◆ **Dataset extract**:
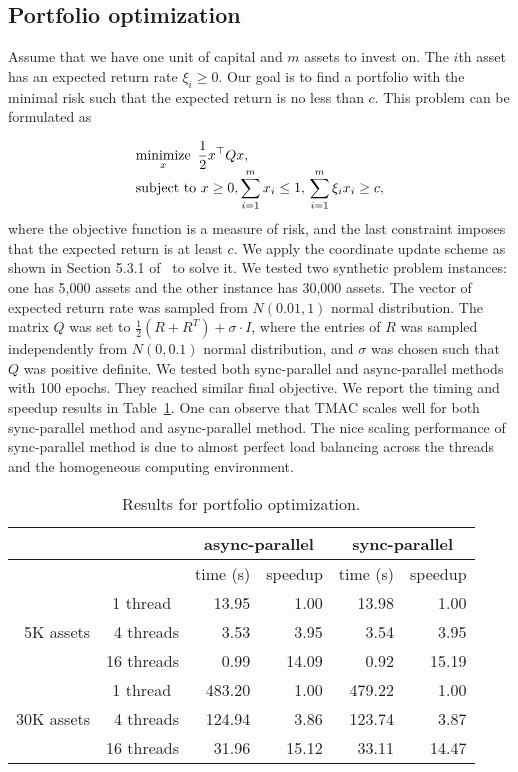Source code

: \subsection{Portfolio optimization}
Assume that we have one unit of capital and $m$ assets to invest on. The $i$th asset has an expected return rate $\xi_i\ge 0$. Our goal is to find a portfolio with the minimal risk such that the expected return is no less than $c$. This problem can be formulated as

\begin{equation*}
\begin{array}{l}
\displaystyle
\operatorname*{minimize}_x ~ \frac{1}{2} x^\top Q x, \\
\displaystyle
\text{subject to}~ x\ge0, \sum_{i=1}^m x_i\le 1,\, \sum_{i=1}^m\xi_i x_i\ge c,
\end{array}
\end{equation*}
where the objective function is a measure of risk, and the last constraint imposes that the expected return is at least $c$. We apply the coordinate update scheme as shown in Section 5.3.1 of~\citep{PengWuXuYanYin2016_coordinate} to solve it.
We tested two synthetic  problem instances: one has 5,000 assets and the other instance has 30,000 assets.
The vector of expected return rate was sampled from $N(0.01, 1)$ normal distribution.
The matrix $Q$ was set to $\frac{1}{2} (R + R^T) + \sigma \cdot I$, where the entries of $R$ was sampled independently from $N(0, 0.1)$ normal distribution, and $\sigma$ was chosen such that $Q$ was positive definite.
We tested both sync-parallel and async-parallel methods with 100 epochs. They reached similar final objective. We report the timing and speedup results in Table~\ref{tab:port_opt}. One can observe that  TMAC scales well for both sync-parallel method and async-parallel method. The nice scaling performance of sync-parallel method is due to almost perfect load balancing across the threads and the homogeneous computing environment.
\begin{table}[!h]
\centering
\begin{tabular}{rrrrrr}
\toprule
\multirow{2}{*}{} & &  \multicolumn{2}{c}{async-parallel} & \multicolumn{2}{c}{sync-parallel} \\
\midrule
 & & time (s) & speedup & time (s) & speedup \\
 \midrule
 \multirow{3}{*}{5K assets} & 1 thread~ & 13.95& 1.00 & 13.98& 1.00 \\
  & 4 threads & 3.53& 3.95 &3.54 & 3.95\\
 & 16 threads & 0.99 &14.09 &0.92 & 15.19\\
\midrule
 \multirow{3}{*}{30K assets} & 1 thread~ & 483.20& 1.00& 479.22& 1.00 \\
  & 4 threads & 124.94& 3.86 &123.74 & 3.87\\
 & 16 threads & 31.96 &15.12 &33.11 & 14.47\\
\bottomrule
\end{tabular}
 \caption{\label{tab:port_opt}Results for portfolio optimization. }
\end{table}

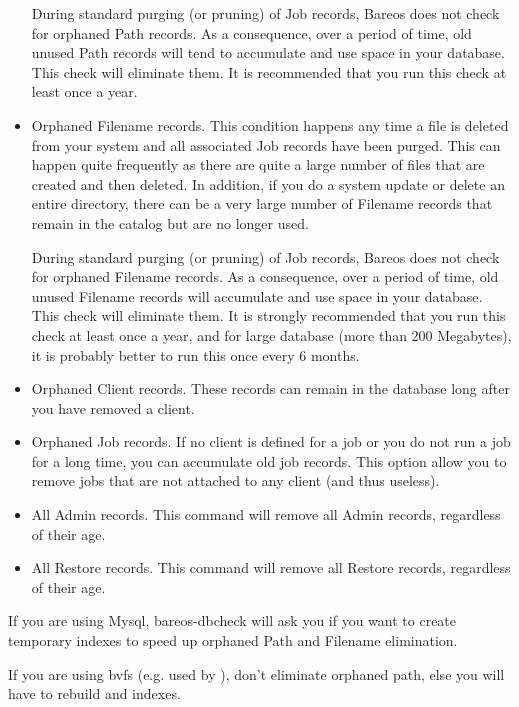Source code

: \begin{itemize}
   During standard purging (or pruning) of Job records, Bareos does  not check
   for orphaned Path records. As a consequence, over a period  of time, old
   unused Path records will tend to accumulate and use  space in your database.
   This check will eliminate them. It is recommended that you run this
   check at least once a year.
\item Orphaned Filename records. This condition happens any time a file is
   deleted from your system and all associated Job records have been purged.
   This can happen quite frequently as there are quite a large number  of files
   that are created and then deleted. In addition, if you  do a system update or
   delete an entire directory, there can be  a very large number of Filename
   records that remain in the catalog  but are no longer used.

   During standard purging (or pruning) of Job records, Bareos does  not check
   for orphaned Filename records. As a consequence, over a period  of time, old
   unused Filename records will accumulate and use  space in your database. This
   check will eliminate them. It is strongly  recommended that you run this check
   at least once a year, and for  large database (more than 200 Megabytes), it is
   probably better to  run this once every 6 months.
\item Orphaned Client records. These records can remain in the database  long
   after you have removed a client.
\item Orphaned Job records. If no client is defined for a job or you  do not
   run a job for a long time, you can accumulate old job  records. This option
   allow you to remove jobs that are not  attached to any client (and thus
   useless).
\item All Admin records. This command will remove all Admin records,
   regardless of their age.
\item All Restore records. This command will remove all Restore records,
   regardless of their age.
\end{itemize}


If you are using Mysql, bareos-dbcheck will ask you if you want to create temporary
indexes to speed up orphaned Path and Filename elimination.

If you are using bvfs (e.g. used by ), don't eliminate orphaned path, else you will
have to rebuild  and
 indexes.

◆ **Description of the task**: Count up the lines in the preceding data that include the word "such"; respond with the number only.

◆ **Task response**: 2